It’s new, so you may think Visual Description jobs are difficult.  Actually, they can be fun. It is like doing a puzzle while transcribing.

Let’s back up and look at why we are doing Visual Description jobs in the first place. Have you ever been in a room when everyone else is laughing, but you don’t get the joke? This experience is something that those with blindness or visual impairments experience daily during their video consumption. Traditional TV or movie viewing does not accommodate those who can’t see what is happening on screen. This is where the Visual Description comes in.

Visual Description is a vital accessibility resource for those with blindness or visual impairments. These groups can fully experience movies, TV shows, YouTube videos, and other visual content by describing the visual elements playing out on screen.

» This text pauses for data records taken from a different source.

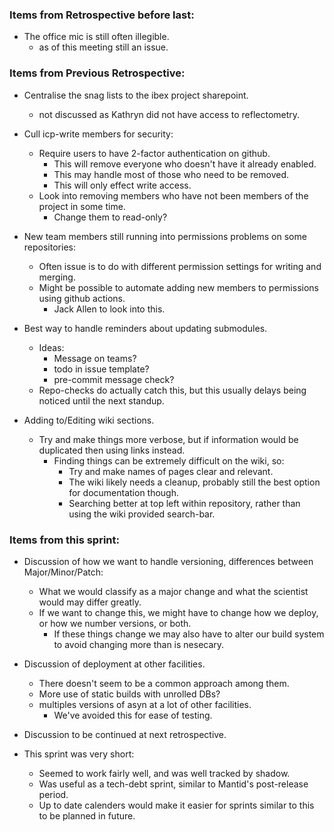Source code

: ### Items from Retrospective before last:
 - The office mic is still often illegible.
   - as of this meeting still an issue.

### Items from Previous Retrospective:
 - Centralise the snag lists to the ibex project sharepoint.
   - not discussed as Kathryn did not have access to reflectometry.

 - Cull icp-write members for security:
   - Require users to have 2-factor authentication on github.
     - This will remove everyone who doesn't have it already enabled.
     - This may handle most of those who need to be removed.
     - This will only effect write access.
   - Look into removing members who have not been members of the project in some time.
     - Change them to read-only?

 - New team members still running into permissions problems on some repositories:
   - Often issue is to do with different permission settings for writing and merging.
   - Might be possible to automate adding new members to permissions using github actions.
     - Jack Allen to look into this.

 - Best way to handle reminders about updating submodules.
   - Ideas:
     - Message on teams?
     - todo in issue template?
     - pre-commit message check?
   - Repo-checks do actually catch this, but this usually delays being noticed until the next standup.

 - Adding to/Editing wiki sections.
   - Try and make things more verbose, but if information would be duplicated then using links instead.
     - Finding things can be extremely difficult on the wiki, so:
       - Try and make names of pages clear and relevant.
       - The wiki likely needs a cleanup, probably still the best option for documentation though.
       - Searching better at top left within repository, rather than using the wiki provided search-bar.


### Items from this sprint:
  - Discussion of how we want to handle versioning, differences between Major/Minor/Patch:
    - What we would classify as a major change and what the scientist would may differ greatly.
    - If we want to change this, we might have to change how we deploy, or how we number versions, or both.
      - If these things change we may also have to alter our build system to avoid changing more than is nesecary.
   - Discussion of deployment at other facilities.
     - There doesn't seem to be a common approach among them.
     - More use of static builds with unrolled DBs?
     - multiples versions of asyn at a lot of other facilities.
       - We've avoided this for ease of testing.
   - Discussion to be continued at next retrospective.

 - This sprint was very short:
   - Seemed to work fairly well, and was well tracked by shadow.
   - Was useful as a tech-debt sprint, similar to Mantid's post-release period.
   - Up to date calenders would make it easier for sprints similar to this to be planned in future.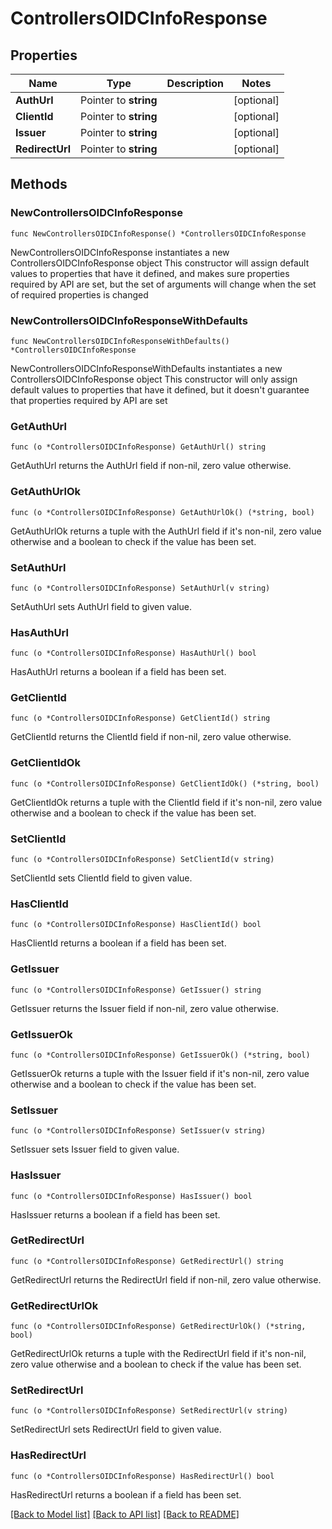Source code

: # ControllersOIDCInfoResponse

## Properties

Name | Type | Description | Notes
------------ | ------------- | ------------- | -------------
**AuthUrl** | Pointer to **string** |  | [optional] 
**ClientId** | Pointer to **string** |  | [optional] 
**Issuer** | Pointer to **string** |  | [optional] 
**RedirectUrl** | Pointer to **string** |  | [optional] 

## Methods

### NewControllersOIDCInfoResponse

`func NewControllersOIDCInfoResponse() *ControllersOIDCInfoResponse`

NewControllersOIDCInfoResponse instantiates a new ControllersOIDCInfoResponse object
This constructor will assign default values to properties that have it defined,
and makes sure properties required by API are set, but the set of arguments
will change when the set of required properties is changed

### NewControllersOIDCInfoResponseWithDefaults

`func NewControllersOIDCInfoResponseWithDefaults() *ControllersOIDCInfoResponse`

NewControllersOIDCInfoResponseWithDefaults instantiates a new ControllersOIDCInfoResponse object
This constructor will only assign default values to properties that have it defined,
but it doesn't guarantee that properties required by API are set

### GetAuthUrl

`func (o *ControllersOIDCInfoResponse) GetAuthUrl() string`

GetAuthUrl returns the AuthUrl field if non-nil, zero value otherwise.

### GetAuthUrlOk

`func (o *ControllersOIDCInfoResponse) GetAuthUrlOk() (*string, bool)`

GetAuthUrlOk returns a tuple with the AuthUrl field if it's non-nil, zero value otherwise
and a boolean to check if the value has been set.

### SetAuthUrl

`func (o *ControllersOIDCInfoResponse) SetAuthUrl(v string)`

SetAuthUrl sets AuthUrl field to given value.

### HasAuthUrl

`func (o *ControllersOIDCInfoResponse) HasAuthUrl() bool`

HasAuthUrl returns a boolean if a field has been set.

### GetClientId

`func (o *ControllersOIDCInfoResponse) GetClientId() string`

GetClientId returns the ClientId field if non-nil, zero value otherwise.

### GetClientIdOk

`func (o *ControllersOIDCInfoResponse) GetClientIdOk() (*string, bool)`

GetClientIdOk returns a tuple with the ClientId field if it's non-nil, zero value otherwise
and a boolean to check if the value has been set.

### SetClientId

`func (o *ControllersOIDCInfoResponse) SetClientId(v string)`

SetClientId sets ClientId field to given value.

### HasClientId

`func (o *ControllersOIDCInfoResponse) HasClientId() bool`

HasClientId returns a boolean if a field has been set.

### GetIssuer

`func (o *ControllersOIDCInfoResponse) GetIssuer() string`

GetIssuer returns the Issuer field if non-nil, zero value otherwise.

### GetIssuerOk

`func (o *ControllersOIDCInfoResponse) GetIssuerOk() (*string, bool)`

GetIssuerOk returns a tuple with the Issuer field if it's non-nil, zero value otherwise
and a boolean to check if the value has been set.

### SetIssuer

`func (o *ControllersOIDCInfoResponse) SetIssuer(v string)`

SetIssuer sets Issuer field to given value.

### HasIssuer

`func (o *ControllersOIDCInfoResponse) HasIssuer() bool`

HasIssuer returns a boolean if a field has been set.

### GetRedirectUrl

`func (o *ControllersOIDCInfoResponse) GetRedirectUrl() string`

GetRedirectUrl returns the RedirectUrl field if non-nil, zero value otherwise.

### GetRedirectUrlOk

`func (o *ControllersOIDCInfoResponse) GetRedirectUrlOk() (*string, bool)`

GetRedirectUrlOk returns a tuple with the RedirectUrl field if it's non-nil, zero value otherwise
and a boolean to check if the value has been set.

### SetRedirectUrl

`func (o *ControllersOIDCInfoResponse) SetRedirectUrl(v string)`

SetRedirectUrl sets RedirectUrl field to given value.

### HasRedirectUrl

`func (o *ControllersOIDCInfoResponse) HasRedirectUrl() bool`

HasRedirectUrl returns a boolean if a field has been set.


[[Back to Model list]](../README.md#documentation-for-models) [[Back to API list]](../README.md#documentation-for-api-endpoints) [[Back to README]](../README.md)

How to Transcribe Visual Description Jobs

So let’s get into the nitty-gritty of How to Do Visual Description jobs. Remember, the purpose of the VD jobs is to provide video descriptions to blind and low vision viewers. Imagine what you would like to know about the video itself and start there. Now- here is the fun part, we have to do all that but fit the description into the blank portion of the natural sound and speaker pauses within the video.

Timing tip: Insert logical descriptions within the blank audio space provided.

Example Video for Visual Description

1 Using Natural Pauses for Visual Descriptions

Visual Description 1For example, in our video above that we are using for demonstration purposes, there is a pause for our purposes with music at the beginning of the video. This allows us to set the stage about what is happening using Visual Description. In our example, the description can be lengthy because of the pause (indicated in red on the image to the right).

Visual Description example: “A school-age boy sits down to lunch at a full cafeteria table, and another boy walks up.”

2 Adding a [CROSS_MEDIA] Tag After Visual Descriptions

Continuing in our example, as the dialogue begins again after the Visual Description is added, we insert a [CROSS_MEDIA] tag.  This is an important step. Adding the [CROSS_MEDIA] tag helps aid in timing for the whole video (indicated in blue on the image below ). This ensures that the visual description pieces fit into the blank audio. We do our best, that is all that is required. This will help low vision viewers, so when in doubt, imagine what would best support the viewer within the limited time you have to provide descriptions.

3. How to Determine the Visual Description Length

A little further down in the video, the audio stops at a natural pause after some dialogue. Again we have an opportunity to add more description of the action within the video. At this point, the first boy stands up angrily. So we literally add this to the description.

Visual Description example: “First boy stands up angrily.”

Visual Description 2There is more information on the screen that we can add for additional details at this point and there is a longer natural pause. So our Visual Description file can be more robust where we are able to insert longer Visual Description. This is not always or even usually the case.  It really comes down to your judgment in using the space provided to the best of your ability in our efforts to provide quality Visual Descriptions (indicated in red on the image to the right).

Revised Visual Description example:  The first boy stands up angrily. The screen splits with black and white images of both students, the first one angry, the second one scared. The screen fades to black and displays the “Second Step” logo.”

The Final Visual Description Job

The audio sample below illustrates the experience of a visually impaired viewer.  Playing the audio-only track really drives the message home.

Listen to the final Visual Description product from the video above

Listening to an audio-only version of the video soundtrack you can really see the Visual Descriptions bring the viewing experience to life for those that have visual impairments.


That, in a nutshell, is how to do Visual Description. The judgment of how detailed you get in your description text depends on the amount of blank audio space provided to insert details. The most important thing is to do your best. A National Health Interview Survey conducted in 2018 reveals that over 32.2 million Americans, about 10% of the population 18 and older, reported experiencing loss of vision, making Visual Description increasingly important.

Thank you from all of us to all of you for doing our part in making the video available to all people.